Year Of The Rooster

Plays set in rural Oklahoma are rarely expected to be cheerful, but Eric Dufault's Year of The Rooster compounds the hopelessness by locating its economic and existential despair within the brutal culture of competitive cock-fighting. Though usually associated with Latin countries and illegal in the United States, this blood sport—its promoters remind us—was invented by the same ancient Greeks who gave us democracy. The Greeks also gave us tragedy, a theatrical form invoked by Dufault in creating a dramatic universe where angry mortals stifle the misery expressed so eloquently by the birds who engage in gladiatorial combat.

Wait! Did you say that this play features talking chickens? Not puppets, either, but winged sluggers portrayed by human actors? Isn't that kind of—well, Sesame Street? Won't audiences regard them with the same amusement as team mascots?

"The watchword from the outset was NO FOGHORN LEGHORN!" declares Red Theater costume designer Kate Setzer Kamphausen, referencing the cartoon character.

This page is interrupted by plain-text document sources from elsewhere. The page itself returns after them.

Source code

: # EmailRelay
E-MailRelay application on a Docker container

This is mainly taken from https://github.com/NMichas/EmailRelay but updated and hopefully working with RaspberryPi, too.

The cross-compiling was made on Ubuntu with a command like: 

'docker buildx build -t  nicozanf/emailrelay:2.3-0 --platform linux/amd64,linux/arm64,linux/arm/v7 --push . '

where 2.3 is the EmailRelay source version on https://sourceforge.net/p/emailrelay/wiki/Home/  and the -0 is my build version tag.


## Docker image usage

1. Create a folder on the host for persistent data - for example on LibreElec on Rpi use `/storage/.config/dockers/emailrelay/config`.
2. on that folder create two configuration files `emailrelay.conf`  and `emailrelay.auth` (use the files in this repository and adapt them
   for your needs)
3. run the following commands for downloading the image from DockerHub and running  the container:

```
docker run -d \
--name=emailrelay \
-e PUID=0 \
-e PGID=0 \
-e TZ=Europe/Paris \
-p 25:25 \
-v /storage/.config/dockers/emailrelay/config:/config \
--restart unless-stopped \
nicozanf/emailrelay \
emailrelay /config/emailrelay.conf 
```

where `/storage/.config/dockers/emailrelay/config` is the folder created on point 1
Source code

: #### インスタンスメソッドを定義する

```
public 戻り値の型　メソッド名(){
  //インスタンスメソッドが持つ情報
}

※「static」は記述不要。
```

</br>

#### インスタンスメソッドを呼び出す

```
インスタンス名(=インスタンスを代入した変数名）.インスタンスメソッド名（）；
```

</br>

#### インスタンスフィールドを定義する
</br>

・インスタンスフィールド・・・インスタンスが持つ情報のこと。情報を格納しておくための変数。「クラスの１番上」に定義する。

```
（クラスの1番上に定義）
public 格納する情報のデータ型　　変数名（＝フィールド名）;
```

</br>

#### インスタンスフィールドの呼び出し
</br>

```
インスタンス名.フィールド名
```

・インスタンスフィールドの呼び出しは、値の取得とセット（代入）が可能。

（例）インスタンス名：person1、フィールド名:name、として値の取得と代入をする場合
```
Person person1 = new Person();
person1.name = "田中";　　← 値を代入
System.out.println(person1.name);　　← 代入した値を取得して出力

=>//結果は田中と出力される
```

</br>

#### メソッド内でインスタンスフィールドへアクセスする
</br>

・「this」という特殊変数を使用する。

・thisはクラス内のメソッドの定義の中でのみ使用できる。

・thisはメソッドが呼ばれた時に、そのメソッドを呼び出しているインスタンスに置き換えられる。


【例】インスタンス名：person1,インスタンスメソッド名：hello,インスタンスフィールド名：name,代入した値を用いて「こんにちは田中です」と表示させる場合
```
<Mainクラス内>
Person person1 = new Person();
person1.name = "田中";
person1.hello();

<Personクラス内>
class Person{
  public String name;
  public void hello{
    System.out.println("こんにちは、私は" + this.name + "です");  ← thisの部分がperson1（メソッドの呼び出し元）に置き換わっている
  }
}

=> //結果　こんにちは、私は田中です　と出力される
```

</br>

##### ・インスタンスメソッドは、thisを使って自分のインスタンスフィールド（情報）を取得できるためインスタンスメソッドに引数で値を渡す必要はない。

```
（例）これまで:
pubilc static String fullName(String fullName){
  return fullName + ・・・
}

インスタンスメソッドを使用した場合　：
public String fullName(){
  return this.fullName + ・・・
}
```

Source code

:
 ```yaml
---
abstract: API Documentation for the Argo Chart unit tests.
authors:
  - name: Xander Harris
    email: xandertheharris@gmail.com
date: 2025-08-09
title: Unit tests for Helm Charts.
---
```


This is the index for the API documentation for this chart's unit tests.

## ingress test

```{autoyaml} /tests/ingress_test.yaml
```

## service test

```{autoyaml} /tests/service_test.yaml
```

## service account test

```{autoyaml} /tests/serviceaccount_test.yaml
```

Director Carrie Lee Patterson cites the gravity of the play's premise, "The human are trying to claw their way to the top through their actions, while the birds—bred to embrace violence, with no opportunity for life-changing choices—deal with their pain in a more cerebral way."

We meet two of the avian combatants—Odysseus Rex and his opponent, Bat-Dolphin—neither of whom sport feathers or spurs, but instead wage war with daggers representing sharpened beaks. "Bat-Dolphin wears a mask and cape, but that's because his owners have surgically blinded him. These creatures are pumped full of chemicals, thrown into the arena and tossed out with the garbage when they are no longer useful," Kamphausen observes, "They are totally defenseless. If I put them in armor, it would be a lie!"

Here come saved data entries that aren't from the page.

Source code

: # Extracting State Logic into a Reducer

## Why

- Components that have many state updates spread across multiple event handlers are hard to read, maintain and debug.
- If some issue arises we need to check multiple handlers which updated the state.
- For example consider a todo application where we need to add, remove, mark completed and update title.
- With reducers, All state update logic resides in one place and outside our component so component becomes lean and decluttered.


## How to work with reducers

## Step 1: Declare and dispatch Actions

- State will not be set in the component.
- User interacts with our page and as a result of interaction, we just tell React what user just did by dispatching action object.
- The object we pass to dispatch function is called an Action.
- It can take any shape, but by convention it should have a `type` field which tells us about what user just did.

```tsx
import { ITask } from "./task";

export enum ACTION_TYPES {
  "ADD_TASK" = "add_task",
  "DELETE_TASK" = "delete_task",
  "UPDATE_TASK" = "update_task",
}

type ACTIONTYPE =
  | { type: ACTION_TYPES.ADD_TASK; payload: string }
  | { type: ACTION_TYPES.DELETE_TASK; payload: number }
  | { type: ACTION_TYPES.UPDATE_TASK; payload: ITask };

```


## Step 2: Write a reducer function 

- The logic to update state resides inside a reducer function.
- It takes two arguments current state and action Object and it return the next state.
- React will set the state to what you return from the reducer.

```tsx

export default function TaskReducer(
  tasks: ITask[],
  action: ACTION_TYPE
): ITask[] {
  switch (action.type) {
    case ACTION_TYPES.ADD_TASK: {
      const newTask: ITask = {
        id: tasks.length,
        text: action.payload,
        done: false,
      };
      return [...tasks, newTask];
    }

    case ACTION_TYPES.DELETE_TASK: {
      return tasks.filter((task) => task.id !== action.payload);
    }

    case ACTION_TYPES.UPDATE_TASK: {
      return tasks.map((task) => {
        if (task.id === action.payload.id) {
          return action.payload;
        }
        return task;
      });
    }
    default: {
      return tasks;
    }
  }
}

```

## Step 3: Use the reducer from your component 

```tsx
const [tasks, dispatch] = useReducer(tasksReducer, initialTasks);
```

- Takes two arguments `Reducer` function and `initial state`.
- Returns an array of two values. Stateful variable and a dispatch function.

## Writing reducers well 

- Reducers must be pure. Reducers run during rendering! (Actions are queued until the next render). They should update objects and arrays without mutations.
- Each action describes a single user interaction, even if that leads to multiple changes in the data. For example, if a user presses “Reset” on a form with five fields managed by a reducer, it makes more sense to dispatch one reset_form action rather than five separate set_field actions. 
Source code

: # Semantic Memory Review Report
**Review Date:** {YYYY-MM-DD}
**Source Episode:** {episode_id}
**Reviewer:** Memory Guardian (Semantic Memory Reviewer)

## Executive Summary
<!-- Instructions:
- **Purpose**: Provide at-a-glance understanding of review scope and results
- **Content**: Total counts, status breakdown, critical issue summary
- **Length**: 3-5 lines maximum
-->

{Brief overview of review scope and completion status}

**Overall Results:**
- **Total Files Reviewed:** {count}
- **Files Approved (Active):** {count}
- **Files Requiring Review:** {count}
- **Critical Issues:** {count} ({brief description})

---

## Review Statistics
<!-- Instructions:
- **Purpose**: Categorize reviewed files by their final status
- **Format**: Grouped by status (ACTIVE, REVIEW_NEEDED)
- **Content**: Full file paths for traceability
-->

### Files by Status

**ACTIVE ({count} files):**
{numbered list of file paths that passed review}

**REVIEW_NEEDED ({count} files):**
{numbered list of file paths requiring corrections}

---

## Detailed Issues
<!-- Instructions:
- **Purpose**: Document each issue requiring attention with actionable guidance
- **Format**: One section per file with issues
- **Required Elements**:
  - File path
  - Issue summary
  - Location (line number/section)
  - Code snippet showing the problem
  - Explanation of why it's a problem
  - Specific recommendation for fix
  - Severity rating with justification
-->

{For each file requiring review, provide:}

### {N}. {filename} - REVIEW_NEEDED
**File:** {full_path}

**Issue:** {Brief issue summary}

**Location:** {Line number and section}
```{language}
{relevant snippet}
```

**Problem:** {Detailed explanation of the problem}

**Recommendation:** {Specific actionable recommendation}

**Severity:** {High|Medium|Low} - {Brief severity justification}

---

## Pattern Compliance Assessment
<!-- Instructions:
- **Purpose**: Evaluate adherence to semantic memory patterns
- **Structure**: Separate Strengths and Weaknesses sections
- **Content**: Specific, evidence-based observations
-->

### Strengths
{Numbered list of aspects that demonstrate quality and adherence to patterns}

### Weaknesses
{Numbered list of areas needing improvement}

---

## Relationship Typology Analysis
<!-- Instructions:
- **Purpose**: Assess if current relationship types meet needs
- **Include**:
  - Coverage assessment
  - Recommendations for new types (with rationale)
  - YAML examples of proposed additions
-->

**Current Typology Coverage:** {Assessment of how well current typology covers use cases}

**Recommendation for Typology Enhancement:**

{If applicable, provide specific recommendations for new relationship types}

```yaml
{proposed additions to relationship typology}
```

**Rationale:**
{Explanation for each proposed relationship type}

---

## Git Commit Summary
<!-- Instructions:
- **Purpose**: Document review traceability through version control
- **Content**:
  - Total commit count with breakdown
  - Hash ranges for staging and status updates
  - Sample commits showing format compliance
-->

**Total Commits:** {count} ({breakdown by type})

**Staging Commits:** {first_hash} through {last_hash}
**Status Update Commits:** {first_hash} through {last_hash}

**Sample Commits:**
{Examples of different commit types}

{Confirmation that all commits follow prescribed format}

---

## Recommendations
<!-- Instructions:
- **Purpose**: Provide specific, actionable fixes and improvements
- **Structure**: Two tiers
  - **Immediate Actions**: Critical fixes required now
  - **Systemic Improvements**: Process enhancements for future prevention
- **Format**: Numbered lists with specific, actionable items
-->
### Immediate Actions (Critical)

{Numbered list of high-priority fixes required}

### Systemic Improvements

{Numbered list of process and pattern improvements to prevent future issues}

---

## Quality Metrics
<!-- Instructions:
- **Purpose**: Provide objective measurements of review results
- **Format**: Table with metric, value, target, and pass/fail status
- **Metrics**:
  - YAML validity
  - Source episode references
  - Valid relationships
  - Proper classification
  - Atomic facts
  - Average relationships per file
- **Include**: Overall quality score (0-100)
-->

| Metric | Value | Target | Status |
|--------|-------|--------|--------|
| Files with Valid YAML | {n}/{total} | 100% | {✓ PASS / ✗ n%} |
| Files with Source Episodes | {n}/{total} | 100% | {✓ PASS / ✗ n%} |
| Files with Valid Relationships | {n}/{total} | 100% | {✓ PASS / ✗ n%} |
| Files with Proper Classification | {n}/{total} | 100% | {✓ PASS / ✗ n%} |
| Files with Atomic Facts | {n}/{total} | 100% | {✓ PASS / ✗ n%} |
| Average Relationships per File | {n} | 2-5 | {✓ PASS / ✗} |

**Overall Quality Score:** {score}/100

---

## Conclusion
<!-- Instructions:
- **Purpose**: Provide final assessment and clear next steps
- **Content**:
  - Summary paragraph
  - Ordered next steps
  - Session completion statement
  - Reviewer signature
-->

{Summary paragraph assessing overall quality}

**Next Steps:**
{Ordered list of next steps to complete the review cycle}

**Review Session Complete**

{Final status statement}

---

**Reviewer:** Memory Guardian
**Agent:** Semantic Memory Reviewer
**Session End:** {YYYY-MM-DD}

Patterson concurs, "Knife-fighting in such a small space [as The Frontier] precludes extra layers that can snag or tangle. Rather than attempting to make the actor into a rooster, we started with Odysseus and made him human."

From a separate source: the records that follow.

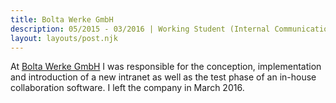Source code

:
 ```yaml
---
title: Bolta Werke GmbH
description: 05/2015 - 03/2016 | Working Student (Internal Communication)
layout: layouts/post.njk
---
```

At <a href="https://www.bolta.com" target="_blank" rel="noopener noreferrer">Bolta Werke GmbH</a> I was responsible for the conception, implementation and introduction of a new intranet as well as the test phase of an in-house collaboration software. I left the company in March 2016.
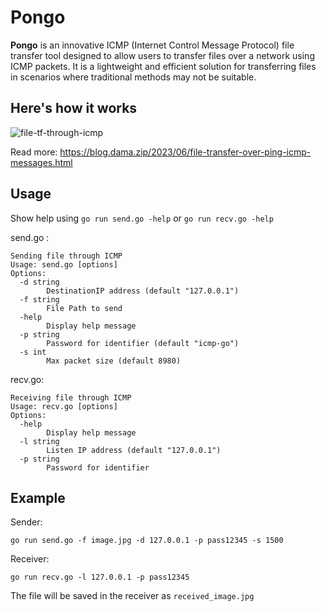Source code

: # Pongo
**Pongo** is an innovative ICMP (Internet Control Message Protocol) file transfer tool designed to allow users to transfer files over a network using ICMP packets. It is a lightweight and efficient solution for transferring files in scenarios where traditional methods may not be suitable.

## Here's how it works
![file-tf-through-icmp](https://github.com/radendi/go-icmp/assets/73756341/18b76660-b684-4521-b7ad-e288193f31d1)


Read more: https://blog.dama.zip/2023/06/file-transfer-over-ping-icmp-messages.html

## Usage
Show help using `go run send.go -help` or `go run recv.go -help`

send.go :
```
Sending file through ICMP
Usage: send.go [options]
Options:
  -d string
        DestinationIP address (default "127.0.0.1")
  -f string
        File Path to send
  -help
        Display help message
  -p string
        Password for identifier (default "icmp-go")
  -s int
        Max packet size (default 8980)
```
recv.go:
```
Receiving file through ICMP
Usage: recv.go [options]
Options:
  -help
        Display help message
  -l string
        Listen IP address (default "127.0.0.1")
  -p string
        Password for identifier
```

## Example
Sender:
```
go run send.go -f image.jpg -d 127.0.0.1 -p pass12345 -s 1500
```

Receiver:
```
go run recv.go -l 127.0.0.1 -p pass12345 
```
The file will be saved in the receiver as `received_image.jpg`
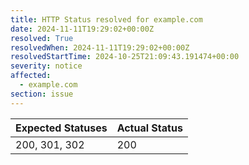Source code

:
 ```yaml
---
title: HTTP Status resolved for example.com
date: 2024-11-11T19:29:02+00:00Z
resolved: True
resolvedWhen: 2024-11-11T19:29:02+00:00Z
resolvedStartTime: 2024-10-25T21:09:43.191474+00:00
severity: notice
affected:
  - example.com
section: issue
---
```


| Expected Statuses | Actual Status  |
|-------------------|----------------|
| 200, 301, 302 | 200 |
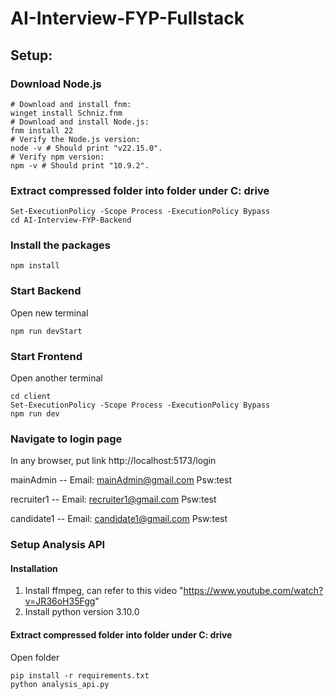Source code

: # AI-Interview-FYP-Fullstack

## Setup:
### Download Node.js
```
# Download and install fnm:
winget install Schniz.fnm
# Download and install Node.js:
fnm install 22
# Verify the Node.js version:
node -v # Should print "v22.15.0".
# Verify npm version:
npm -v # Should print "10.9.2".
```

### Extract compressed folder into folder under C: drive
```
Set-ExecutionPolicy -Scope Process -ExecutionPolicy Bypass
cd AI-Interview-FYP-Backend
```
### Install the packages
```
npm install
```

### Start Backend
Open new terminal
``` 
npm run devStart 
```

### Start Frontend
Open another terminal

```
cd client
Set-ExecutionPolicy -Scope Process -ExecutionPolicy Bypass
npm run dev
```
### Navigate to login page
In any browser, put link http://localhost:5173/login


mainAdmin -- Email: mainAdmin@gmail.com         Psw:test

recruiter1 -- Email: recruiter1@gmail.com       Psw:test

candidate1 -- Email: candidate1@gmail.com       Psw:test

### Setup Analysis API
#### Installation
1. Install ffmpeg, can refer to this video "https://www.youtube.com/watch?v=JR36oH35Fgg"
2. Install python version 3.10.0

#### Extract compressed folder into folder under C: drive
Open folder
```
pip install -r requirements.txt
python analysis_api.py
```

Another fowl figuring significantly in Odysseus' spiritual awakening is Lucky Lady, a cage-raised hen summoned for breeding purposes, but who introduces her potential consort to the concept of empathy, diminishing his rage. Having never been allowed to walk on her own, this downy concubine must be carried into the barnyard, her feet so crippled as to resemble a duck's webbed appendages." "[Lucky Lady's] dress was made out of four cable-knit sweaters, with arm and leg coverings made from soft tee-shirt material. I wanted to underline her helplessness in contrast to the hard-edged ferocity of the males"

Since the plumage is based in contemporary activewear, the actors quickly acclimated to their garments as extensions of their ornithological counterparts. The hood worn by Jeff Kurysz for the role of Odysseus was carefully sized to fit closely around his head, but the weight of the attached jacket (along with a hair-clip donated at final dress rehearsal by Patterson herself) also keeps it anchored during the high-energy scenes.

Playgoers have proved uniformly responsive to the pathos of animals abused for entertainment and profit. (After one performance, an audience member was overheard confessing to "almost crying" in the play's last moments.) Patterson and Kamphausen are both aware of the irony inherent in individuals relating to the "humanity" they perceive in non-human beings. "From the first minute that we see them, they are interacting in harrowing circumstances. No one has time to laugh."

Year of the Rooster runs at The Frontier through February 6.